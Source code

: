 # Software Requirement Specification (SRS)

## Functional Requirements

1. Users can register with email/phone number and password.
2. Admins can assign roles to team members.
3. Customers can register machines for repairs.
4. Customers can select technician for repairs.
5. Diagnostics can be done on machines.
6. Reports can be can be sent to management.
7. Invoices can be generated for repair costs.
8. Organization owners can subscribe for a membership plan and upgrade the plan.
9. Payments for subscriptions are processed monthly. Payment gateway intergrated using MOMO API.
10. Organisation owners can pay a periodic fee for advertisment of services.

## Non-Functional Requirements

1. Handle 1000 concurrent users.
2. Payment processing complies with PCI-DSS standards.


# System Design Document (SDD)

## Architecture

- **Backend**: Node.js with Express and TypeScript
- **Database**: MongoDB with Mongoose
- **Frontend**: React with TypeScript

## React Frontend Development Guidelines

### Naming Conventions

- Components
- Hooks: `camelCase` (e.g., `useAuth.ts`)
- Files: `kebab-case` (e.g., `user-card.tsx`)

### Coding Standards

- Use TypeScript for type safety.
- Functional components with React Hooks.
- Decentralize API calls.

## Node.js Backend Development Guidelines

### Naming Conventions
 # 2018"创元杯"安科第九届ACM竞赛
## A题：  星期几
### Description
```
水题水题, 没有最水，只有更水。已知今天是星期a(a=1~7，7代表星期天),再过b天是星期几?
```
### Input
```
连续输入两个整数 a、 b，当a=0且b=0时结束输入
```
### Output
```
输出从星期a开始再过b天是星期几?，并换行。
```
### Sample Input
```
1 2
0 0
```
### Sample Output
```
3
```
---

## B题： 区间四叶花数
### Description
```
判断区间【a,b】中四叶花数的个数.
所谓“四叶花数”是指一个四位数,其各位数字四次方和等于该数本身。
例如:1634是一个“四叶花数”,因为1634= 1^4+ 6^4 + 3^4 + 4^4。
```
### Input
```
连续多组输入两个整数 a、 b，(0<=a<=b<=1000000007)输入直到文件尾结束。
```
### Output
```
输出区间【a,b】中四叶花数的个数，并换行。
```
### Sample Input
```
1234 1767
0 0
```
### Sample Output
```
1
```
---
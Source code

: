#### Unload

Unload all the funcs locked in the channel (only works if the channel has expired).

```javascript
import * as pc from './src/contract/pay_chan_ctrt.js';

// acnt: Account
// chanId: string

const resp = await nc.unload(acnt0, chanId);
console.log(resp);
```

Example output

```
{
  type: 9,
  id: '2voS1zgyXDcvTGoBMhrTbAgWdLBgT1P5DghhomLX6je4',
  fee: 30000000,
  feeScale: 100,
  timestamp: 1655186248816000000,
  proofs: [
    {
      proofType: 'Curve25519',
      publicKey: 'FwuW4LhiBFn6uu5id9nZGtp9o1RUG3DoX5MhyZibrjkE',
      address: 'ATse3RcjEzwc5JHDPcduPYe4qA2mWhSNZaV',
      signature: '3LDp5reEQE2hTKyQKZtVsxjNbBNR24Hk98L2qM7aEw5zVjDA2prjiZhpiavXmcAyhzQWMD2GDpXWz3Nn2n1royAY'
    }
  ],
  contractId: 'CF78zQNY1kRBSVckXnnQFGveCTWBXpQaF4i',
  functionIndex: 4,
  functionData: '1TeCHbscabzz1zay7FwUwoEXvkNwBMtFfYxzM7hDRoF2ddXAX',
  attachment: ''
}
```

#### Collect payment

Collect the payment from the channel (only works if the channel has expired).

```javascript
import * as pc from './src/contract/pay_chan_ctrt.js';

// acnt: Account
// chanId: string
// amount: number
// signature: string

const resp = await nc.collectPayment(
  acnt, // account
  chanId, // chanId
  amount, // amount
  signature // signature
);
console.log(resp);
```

----------------

• _Description of the task_
Within the records above, count the lines that include the string "TypeScript"; state the number and nothing else.

• _Response area_
3